Choir starts at 3.15 with a cup of tea and a biscuit. I suggested that we join the tea and coffee rota (actively participating) and found that May is brilliant at washing up. We sent a photo of her washing up to her niece, who texted back, ‘She would love that, she hasn’t done that for four years.’ May does love it, so we help with the washing up every week now, regardless of who is on the rota. This means we talk to a few more people, and people appreciate May’s help (connecting).


May at Bruce Lodge 

At Bruce Lodge there was a celebration a few weeks ago, and I wondered if the choir could sing at it. I talked to the choir leader about it, and we asked the choir, who were enthusiastic. A letter went from the choir leaders to everyone that said, ‘One of our choir members, May, has invited us to sing where she lives, at Bruce Lodge…’

To be described as ‘one of our members’ felt great. Here was May, with my support, creating an opportunity for the choir to sing, and therefore contributing. It meant that we had to wear the choir uniform of red and black, and this required a new red blouse for May too.

Here we are, with the choir. May and I sang in front of her friends, people she lives with, her family and my family. It was a great afternoon for both of us.

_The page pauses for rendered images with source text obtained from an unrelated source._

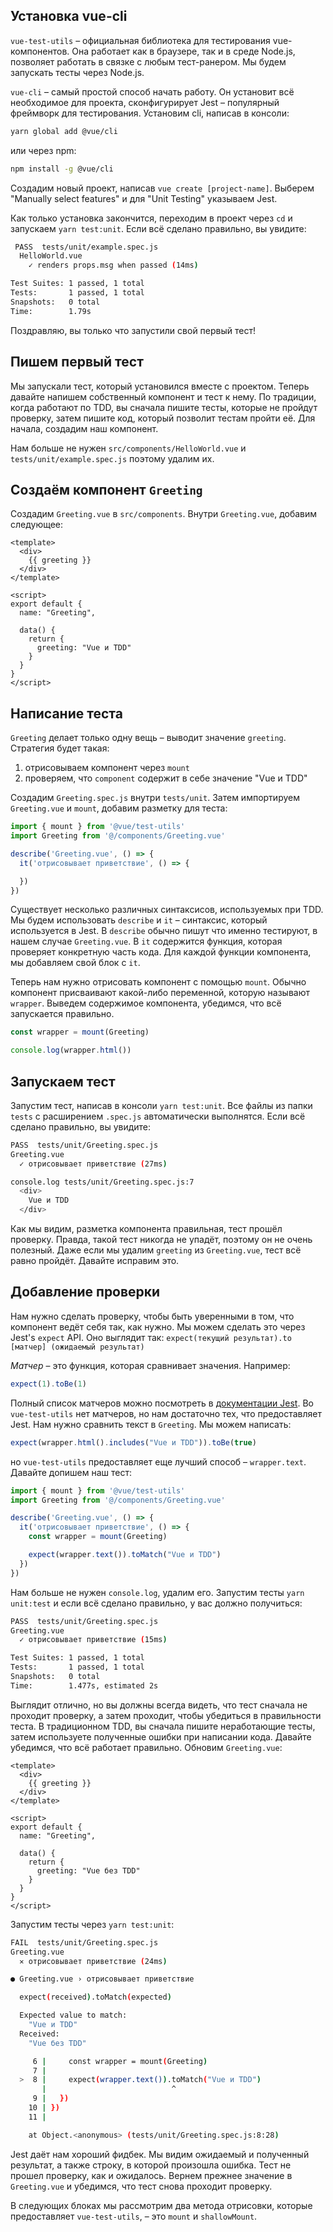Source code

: ## Установка vue-cli

`vue-test-utils` – официальная библиотека для тестирования vue-компонентов. Она работает как в браузере, так и в среде Node.js, позволяет работать в связке с любым тест-ранером. Мы будем запускать тесты через Node.js.

`vue-cli` – самый простой способ начать работу. Он установит всё необходимое для проекта, сконфигурирует Jest – популярный фреймворк для тестирования. Установим cli, написав в консоли:

```bash
yarn global add @vue/cli
```

или через npm:

```bash
npm install -g @vue/cli
```

Создадим новый проект, написав `vue create [project-name]`. Выберем "Manually select features" и для "Unit Testing" указываем Jest.

Как только установка закончится, переходим в проект через `cd` и запускаем `yarn test:unit`. Если всё сделано правильно, вы увидите:

```bash
 PASS  tests/unit/example.spec.js
  HelloWorld.vue
    ✓ renders props.msg when passed (14ms)

Test Suites: 1 passed, 1 total
Tests:       1 passed, 1 total
Snapshots:   0 total
Time:        1.79s
```

Поздравляю, вы только что запустили свой первый тест!

## Пишем первый тест

Мы запускали тест, который установился вместе с проектом. Теперь давайте напишем собственный компонент и тест к нему. По традиции, когда работают по TDD, вы сначала пишите тесты, которые не пройдут проверку, затем пишите код, который позволит тестам пройти её. Для начала, создадим наш компонент.

Нам больше не нужен `src/components/HelloWorld.vue` и `tests/unit/example.spec.js` поэтому удалим их.

## Создаём компонент `Greeting`

Создадим `Greeting.vue` в `src/components`. Внутри `Greeting.vue`, добавим следующее:

```vue
<template>
  <div>
    {{ greeting }}
  </div>
</template>

<script>
export default {
  name: "Greeting",

  data() {
    return {
      greeting: "Vue и TDD"
    }
  }
}
</script>
```

## Написание теста

`Greeting` делает только одну вещь – выводит значение `greeting`. Стратегия будет такая:

1. отрисовываем компонент через `mount`
2. проверяем, что `component` содержит в себе значение "Vue и TDD"

Создадим `Greeting.spec.js` внутри `tests/unit`. Затем импортируем `Greeting.vue` и `mount`, добавим разметку для теста:

```js
import { mount } from '@vue/test-utils'
import Greeting from '@/components/Greeting.vue'

describe('Greeting.vue', () => {
  it('отрисовывает приветствие', () => {

  })
})
```
Существует несколько различных синтаксисов, используемых при TDD. Мы будем использовать `describe` и `it` – синтаксис, который используется в Jest. В `describe` обычно пишут что именно тестируют, в нашем случае `Greeting.vue`. В `it` содержится функция, которая проверяет конкретную часть кода. Для каждой функции компонента, мы добавляем свой блок с `it`.

Теперь нам нужно отрисовать компонент с помощью `mount`. Обычно компонент присваивают какой-либо переменной, которую называют `wrapper`. Выведем содержимое компонента, убедимся, что всё запускается правильно.

```js
const wrapper = mount(Greeting)

console.log(wrapper.html())
```

## Запускаем тест

Запустим тест, написав в консоли `yarn test:unit`. Все файлы из папки `tests` c расширением `.spec.js` автоматически выполнятся. Если всё сделано правильно, вы увидите:

```bash
PASS  tests/unit/Greeting.spec.js
Greeting.vue
  ✓ отрисовывает приветствие (27ms)

console.log tests/unit/Greeting.spec.js:7
  <div>
    Vue и TDD
  </div>
```

Как мы видим, разметка компонента правильная, тест прошёл проверку. Правда, такой тест никогда не упадёт, поэтому он не очень полезный. Даже если мы удалим `greeting` из `Greeting.vue`, тест всё равно пройдёт. Давайте исправим это.

## Добавление проверки

Нам нужно сделать проверку, чтобы быть уверенными в том, что компонент ведёт себя так, как нужно. Мы можем сделать это через Jest's `expect` API. Оно выглядит так: `expect(текущий результат).to [матчер] (ожидаемый результат)`

_Матчер_ – это функция, которая сравнивает значения. Например:

```js
expect(1).toBe(1)
```

Полный список матчеров можно посмотреть в [документации Jest](https://jestjs.io/docs/ru/expect). Во `vue-test-utils` нет матчеров, но нам достаточно тех, что предоставляет Jest. Нам нужно сравнить текст в `Greeting`. Мы можем написать:

```js
expect(wrapper.html().includes("Vue и TDD")).toBe(true)
```

но `vue-test-utils` предоставляет еще лучший способ – `wrapper.text`. Давайте допишем наш тест:

```js
import { mount } from '@vue/test-utils'
import Greeting from '@/components/Greeting.vue'

describe('Greeting.vue', () => {
  it('отрисовывает приветствие', () => {
    const wrapper = mount(Greeting)

    expect(wrapper.text()).toMatch("Vue и TDD")
  })
})
```

Нам больше не нужен `console.log`, удалим его. Запустим тесты `yarn unit:test` и если всё сделано правильно, у вас должно получиться:

```bash
PASS  tests/unit/Greeting.spec.js
Greeting.vue
  ✓ отрисовывает приветствие (15ms)

Test Suites: 1 passed, 1 total
Tests:       1 passed, 1 total
Snapshots:   0 total
Time:        1.477s, estimated 2s
```

Выглядит отлично, но вы должны всегда видеть, что тест сначала не проходит проверку, а затем проходит, чтобы убедиться в правильности теста. В традиционном TDD, вы сначала пишите неработающие тесты, затем используете полученные ошибки при написании кода. Давайте убедимся, что всё работает правильно. Обновим `Greeting.vue`:

```vue
<template>
  <div>
    {{ greeting }}
  </div>
</template>

<script>
export default {
  name: "Greeting",

  data() {
    return {
      greeting: "Vue без TDD"
    }
  }
}
</script>
```

Запустим тесты через `yarn test:unit`:

```bash
FAIL  tests/unit/Greeting.spec.js
Greeting.vue
  ✕ отрисовывает приветствие (24ms)

● Greeting.vue › отрисовывает приветствие

  expect(received).toMatch(expected)

  Expected value to match:
    "Vue и TDD"
  Received:
    "Vue без TDD"

     6 |     const wrapper = mount(Greeting)
     7 |
  >  8 |     expect(wrapper.text()).toMatch("Vue и TDD")
       |                            ^
     9 |   })
    10 | })
    11 |

    at Object.<anonymous> (tests/unit/Greeting.spec.js:8:28)
```

Jest даёт нам хороший фидбек. Мы видим ожидаемый и полученный результат, а также строку, в которой произошла ошибка. Тест не прошел проверку, как и ожидалось. Вернем прежнее значение в `Greeting.vue` и убедимся, что тест снова проходит проверку.

В следующих блоках мы рассмотрим два метода отрисовки, которые предоставляет `vue-test-utils`, – это `mount` и `shallowMount`.
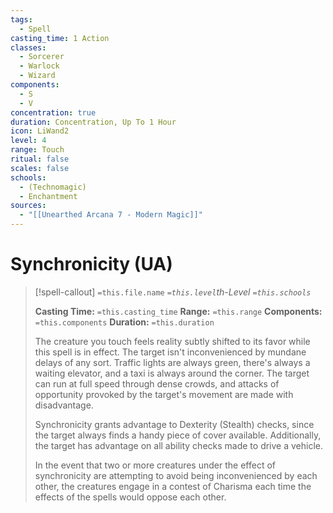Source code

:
```yaml
---
tags:
  - Spell
casting_time: 1 Action
classes:
  - Sorcerer
  - Warlock
  - Wizard
components:
  - S
  - V
concentration: true
duration: Concentration, Up To 1 Hour
icon: LiWand2
level: 4
range: Touch
ritual: false
scales: false
schools:
  - (Technomagic)
  - Enchantment
sources:
  - "[[Unearthed Arcana 7 - Modern Magic]]"
---
```


# Synchronicity (UA)

>[!spell-callout] `=this.file.name`
>*`=this.level`th-Level `=this.schools`*
>
>**Casting Time:** `=this.casting_time`
>**Range:** `=this.range`
>**Components:** `=this.components`
>**Duration:** `=this.duration`
>
>The creature you touch feels reality subtly shifted to its favor while this spell is in effect. The target isn't inconvenienced by mundane delays of any sort. Traffic lights are always green, there's always a waiting elevator, and a taxi is always around the corner. The target can run at full speed through dense crowds, and attacks of opportunity provoked by the target's movement are made with disadvantage.
>
>Synchronicity grants advantage to Dexterity (Stealth) checks, since the target always finds a handy piece of cover available. Additionally, the target has advantage on all ability checks made to drive a vehicle.
>
>In the event that two or more creatures under the effect of synchronicity are attempting to avoid being inconvenienced by each other, the creatures engage in a contest of Charisma each time the effects of the spells would oppose each other.
>
>
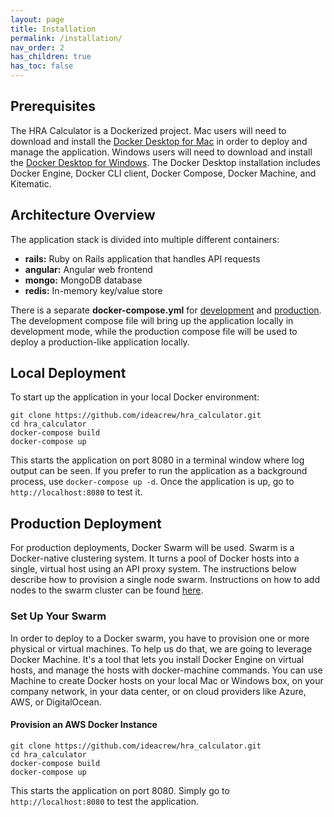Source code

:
 ```yaml
---
layout: page
title: Installation
permalink: /installation/
nav_order: 2
has_children: true
has_toc: false
---
```


## Prerequisites
The HRA Calculator is a Dockerized project.  Mac users will need to download and install the [Docker Desktop for Mac](https://docs.docker.com/docker-for-mac/install/) in order to deploy and manage the application.  Windows users will need to download and install the [Docker Desktop for Windows](https://docs.docker.com/docker-for-windows/install/).  The Docker Desktop installation includes Docker Engine, Docker CLI client, Docker Compose, Docker Machine, and Kitematic.


## Architecture Overview
The application stack is divided into multiple different containers:

- **rails:** Ruby on Rails application that handles API requests 
- **angular:** Angular web frontend
- **mongo:** MongoDB database
- **redis:** In-memory key/value store 


There is a separate **docker-compose.yml** for [development](docker-compose.yml) and [production](docker-compose.prod.yml).  The development compose file will bring up the application locally in development mode, while the production compose file will be used to deploy a production-like application locally.


## Local Deployment
To start up the application in your local Docker environment:

```
git clone https://github.com/ideacrew/hra_calculator.git
cd hra_calculator
docker-compose build
docker-compose up
```
This starts the application on port 8080 in a terminal window where log output can be seen.  If you prefer to run the application as a background process, use `docker-compose up -d`.  Once the application is up, go to `http://localhost:8080` to test it.


## Production Deployment
For production deployments, Docker Swarm will be used.  Swarm is a Docker-native clustering system.  It turns a pool of Docker hosts into a single, virtual host using an API proxy system.  The instructions below describe how to provision a single node swarm.  Instructions on how to add nodes to the swarm cluster can be found [here](https://docs.docker.com/v17.09/get-started/part4/#set-up-your-swarm).

### Set Up Your Swarm
In order to deploy to a Docker swarm, you have to provision one or more physical or virtual machines.  To help us do that, we are going to leverage Docker Machine.  It's a tool that lets you install Docker Engine on virtual hosts, and manage the hosts with docker-machine commands. You can use Machine to create Docker hosts on your local Mac or Windows box, on your company network, in your data center, or on cloud providers like Azure, AWS, or DigitalOcean.  

#### Provision an AWS Docker Instance
```
git clone https://github.com/ideacrew/hra_calculator.git
cd hra_calculator
docker-compose build
docker-compose up
```
This starts the application on port 8080.  Simply go to `http://localhost:8080` to test the application.

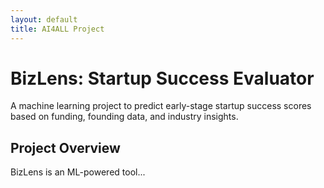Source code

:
 ```yaml
---
layout: default
title: AI4ALL Project
---
```


# BizLens: Startup Success Evaluator

A machine learning project to predict early-stage startup success scores based on funding, founding data, and industry insights.

## Project Overview
BizLens is an ML-powered tool...
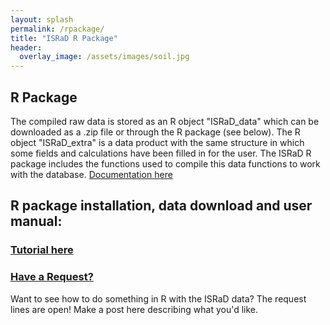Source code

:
 ```yaml
---
layout: splash
permalink: /rpackage/
title: "ISRaD R Package"
header:
  overlay_image: /assets/images/soil.jpg
---
```



## R Package
The compiled raw data is stored as an R object "ISRaD_data" which can be downloaded as a .zip file or through the R package (see below). The R object "ISRaD_extra" is a data product with the same structure in which some fields and calculations have been filled in for the user. The ISRaD R package includes the functions used to compile this data functions to work with the database. [Documentation here](https://github.com/International-Soil-Radiocarbon-Database/ISRaD/raw/master/ISRaD.pdf)

## R package installation, data download and user manual:
### [Tutorial here](/https://github.com/International-Soil-Radiocarbon-Database/ISRaD/blob/gh-pages/_pages/user_manual_Aug15_2019.html)

### [Have a Request?](https://github.com/International-Soil-Radiocarbon-Database/ISRaD/issues/170)
Want to see how to do something in R with the ISRaD data? The request lines are open! Make a post here describing what you'd like.





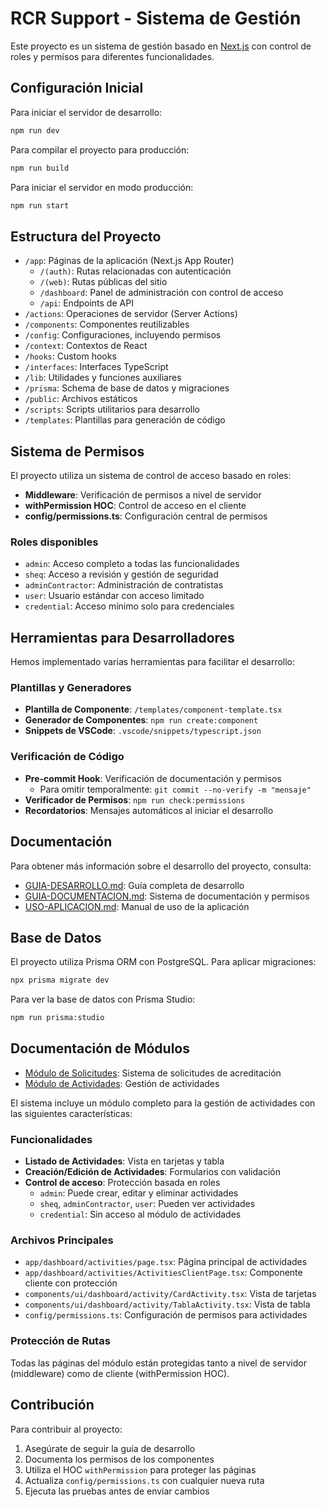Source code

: # RCR Support - Sistema de Gestión

Este proyecto es un sistema de gestión basado en [Next.js](https://nextjs.org/) con control de roles y permisos para diferentes funcionalidades.

## Configuración Inicial

Para iniciar el servidor de desarrollo:

```bash
npm run dev
```

Para compilar el proyecto para producción:

```bash
npm run build
```

Para iniciar el servidor en modo producción:

```bash
npm run start
```

## Estructura del Proyecto

- `/app`: Páginas de la aplicación (Next.js App Router)
  - `/(auth)`: Rutas relacionadas con autenticación
  - `/(web)`: Rutas públicas del sitio
  - `/dashboard`: Panel de administración con control de acceso
  - `/api`: Endpoints de API
- `/actions`: Operaciones de servidor (Server Actions)
- `/components`: Componentes reutilizables
- `/config`: Configuraciones, incluyendo permisos
- `/context`: Contextos de React
- `/hooks`: Custom hooks
- `/interfaces`: Interfaces TypeScript
- `/lib`: Utilidades y funciones auxiliares
- `/prisma`: Schema de base de datos y migraciones
- `/public`: Archivos estáticos
- `/scripts`: Scripts utilitarios para desarrollo
- `/templates`: Plantillas para generación de código

## Sistema de Permisos

El proyecto utiliza un sistema de control de acceso basado en roles:

- **Middleware**: Verificación de permisos a nivel de servidor
- **withPermission HOC**: Control de acceso en el cliente
- **config/permissions.ts**: Configuración central de permisos

### Roles disponibles

- `admin`: Acceso completo a todas las funcionalidades
- `sheq`: Acceso a revisión y gestión de seguridad
- `adminContractor`: Administración de contratistas
- `user`: Usuario estándar con acceso limitado
- `credential`: Acceso mínimo solo para credenciales

## Herramientas para Desarrolladores

Hemos implementado varias herramientas para facilitar el desarrollo:

### Plantillas y Generadores

- **Plantilla de Componente**: `/templates/component-template.tsx`
- **Generador de Componentes**: `npm run create:component`
- **Snippets de VSCode**: `.vscode/snippets/typescript.json`

### Verificación de Código

- **Pre-commit Hook**: Verificación de documentación y permisos
  - Para omitir temporalmente: `git commit --no-verify -m "mensaje"`
- **Verificador de Permisos**: `npm run check:permissions`
- **Recordatorios**: Mensajes automáticos al iniciar el desarrollo

## Documentación

Para obtener más información sobre el desarrollo del proyecto, consulta:

- [GUIA-DESARROLLO.md](./GUIA-DESARROLLO.md): Guía completa de desarrollo
- [GUIA-DOCUMENTACION.md](./GUIA-DOCUMENTACION.md): Sistema de documentación y permisos
- [USO-APLICACION.md](./USO-APLICACION.md): Manual de uso de la aplicación

## Base de Datos

El proyecto utiliza Prisma ORM con PostgreSQL. Para aplicar migraciones:

```bash
npx prisma migrate dev
```

Para ver la base de datos con Prisma Studio:

```bash
npm run prisma:studio
```

## Documentación de Módulos

- [Módulo de Solicitudes](./docs/MODULO-SOLICITUDES.md): Sistema de solicitudes de acreditación
- [Módulo de Actividades](./docs/MODULO-ACTIVIDADES.md): Gestión de actividades

El sistema incluye un módulo completo para la gestión de actividades con las siguientes características:

### Funcionalidades

- **Listado de Actividades**: Vista en tarjetas y tabla
- **Creación/Edición de Actividades**: Formularios con validación
- **Control de acceso**: Protección basada en roles
  - `admin`: Puede crear, editar y eliminar actividades
  - `sheq`, `adminContractor`, `user`: Pueden ver actividades
  - `credential`: Sin acceso al módulo de actividades

### Archivos Principales

- `app/dashboard/activities/page.tsx`: Página principal de actividades
- `app/dashboard/activities/ActivitiesClientPage.tsx`: Componente cliente con protección
- `components/ui/dashboard/activity/CardActivity.tsx`: Vista de tarjetas
- `components/ui/dashboard/activity/TablaActivity.tsx`: Vista de tabla
- `config/permissions.ts`: Configuración de permisos para actividades

### Protección de Rutas

Todas las páginas del módulo están protegidas tanto a nivel de servidor (middleware) como de cliente (withPermission HOC).

## Contribución

Para contribuir al proyecto:

1. Asegúrate de seguir la guía de desarrollo
2. Documenta los permisos de los componentes
3. Utiliza el HOC `withPermission` para proteger las páginas
4. Actualiza `config/permissions.ts` con cualquier nueva ruta
5. Ejecuta las pruebas antes de enviar cambios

Here we are, with the choir. May and I sang in front of her friends, people she lives with, her family and my family. It was a great afternoon for both of us.


Being present Getting to the singing group meetings on a Sunday.
Having presence Having her own songbook with all the songs. People knowing her name, and where she sits.
Actively participating Being on the tea and coffee rota.
Connecting Going to the performances as well as the Sunday sessions. Helping out with whoever is doing the washing up each week and getting to know a few people individually that way.
Contributing Inviting the group to a singing engagement, and helping to organise this.